2. Consider everything negotiable—flights, car rental, hotel, up-charges, etc. Always ask, “Is this the best you can do?” You’ll find out if there’s any wiggle room in the price. Often times there is. A coupon here. A discount there. All of it combines to help us be a good steward of the Lord’s resources.
3. Finally, pay attention to even the tiniest costs. Benjamin Franklin said, “Beware of little expenses. Small leaks sink big ships.” For instance, when scheduling hotels many of them include breakfast. Pick those. When ordering meals, water is always free, so make it your habit to only drink water when you travel. Etc.
Brian Dodd, Director of New Ministry Partnerships
INJOY Stewardship Solutions
1. Never remove the fitted sheet or pillow case and get a good look at your mattress and pillow. That is unless counting stains over sheep is your preferred way to drift off.
2. Be friendly to those at the front desk. While you’re talking they are deciding if you deserve a nice room or one that has a history.
3. Never use the glass cups in the bathroom. The health department requires restaurant dishes be cleaned in water that reaches 120-160 degrees. I’ve never seen a dishwasher on a maid’s cart.
4. If you plan to sleep after sunup use the pants hanger with metal clips to snug your curtains.
5. The TV remote wins the award for serving you up with the most germs.

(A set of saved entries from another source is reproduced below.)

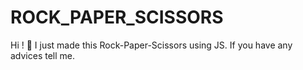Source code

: # ROCK_PAPER_SCISSORS

Hi ! 👋
I just made this Rock-Paper-Scissors using JS.
If you have any advices tell me.
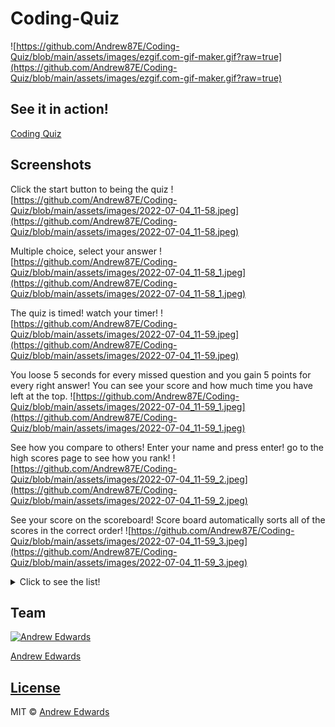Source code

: # Coding-Quiz
![https://github.com/Andrew87E/Coding-Quiz/blob/main/assets/images/ezgif.com-gif-maker.gif?raw=true](https://github.com/Andrew87E/Coding-Quiz/blob/main/assets/images/ezgif.com-gif-maker.gif?raw=true)

## See it in action!
[Coding Quiz](https://andrew87e.github.io/Coding-Quiz/)

## Screenshots

Click the start button to being the quiz
![https://github.com/Andrew87E/Coding-Quiz/blob/main/assets/images/2022-07-04_11-58.jpeg](https://github.com/Andrew87E/Coding-Quiz/blob/main/assets/images/2022-07-04_11-58.jpeg)

Multiple choice, select your answer
![https://github.com/Andrew87E/Coding-Quiz/blob/main/assets/images/2022-07-04_11-58_1.jpeg](https://github.com/Andrew87E/Coding-Quiz/blob/main/assets/images/2022-07-04_11-58_1.jpeg)

The quiz is timed! watch your timer!
![https://github.com/Andrew87E/Coding-Quiz/blob/main/assets/images/2022-07-04_11-59.jpeg](https://github.com/Andrew87E/Coding-Quiz/blob/main/assets/images/2022-07-04_11-59.jpeg)

You loose 5 seconds for every missed question and you gain 5 points for every right answer! You can see your score and how much time you have left at the top.
![https://github.com/Andrew87E/Coding-Quiz/blob/main/assets/images/2022-07-04_11-59_1.jpeg](https://github.com/Andrew87E/Coding-Quiz/blob/main/assets/images/2022-07-04_11-59_1.jpeg)

See how you compare to others! Enter your name and press enter! go to the high scores page to see how you rank!
![https://github.com/Andrew87E/Coding-Quiz/blob/main/assets/images/2022-07-04_11-59_2.jpeg](https://github.com/Andrew87E/Coding-Quiz/blob/main/assets/images/2022-07-04_11-59_2.jpeg)

See your score on the scoreboard! Score board automatically sorts all of the scores in the correct order!
![https://github.com/Andrew87E/Coding-Quiz/blob/main/assets/images/2022-07-04_11-59_3.jpeg](https://github.com/Andrew87E/Coding-Quiz/blob/main/assets/images/2022-07-04_11-59_3.jpeg)
<details>
    <summary>Click to see the list!</summary>
    Sorting the data in the scoreboard was by far the biggest challenge of this project.
    
</details>


## Team

[![Andrew Edwards](https://avatars.githubusercontent.com/u/106359255?size=100)](https://github.com/andrew87e)

[Andrew Edwards](https://github.com/andrew87e) 

## [License](https://github.com/Andrew87E/Horiseon-Marketing/blob/main/LICENSE)
 

MIT © [Andrew Edwards](https://github.com/andrew87e)

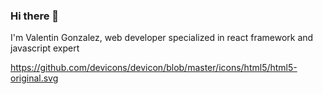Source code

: ### Hi there 👋


I'm Valentin Gonzalez, web developer specialized in react framework and javascript expert

https://github.com/devicons/devicon/blob/master/icons/html5/html5-original.svg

If you don’t have something to sterilize it with, use the clear bag from your ice bucket as a slip cover.
6. When the mirror steams up from your shower write an encouraging message (or stalker note if you prefer) on the glass. When the next tenant steps out from their sauna, it’s the first thing they’ll see.
7. Always pack flip-flops. A quick Internet search will provide you with a plethora of test results from UV light room examinations. Having a better understanding of what’s on the carpet, bathroom floor and in the tub will convert you to not leaving home without the coveted foot sandal.
8. When in cities with a history of bed bugs, pull your fitted sheet up enough to check the seams for unwanted critters.
9. Request a room at the end of the hall. The farther away from the elevator and higher traffic areas will lend to a better night’s rest.
10. Request an upper-level floor. The view can be half the pleasure of the room. It also further removes you from the outdoor commotion that could keep you from resting.
11. Never leave valuables in the room. The safe is not as secure as you think and it’s only a matter of time before a maid decides to check out your luggage. Leaving the “Do not disturb” sign on the door while you’re away is a wise choice, but let’s be real, it’s a piece of paper, not a dead bolt.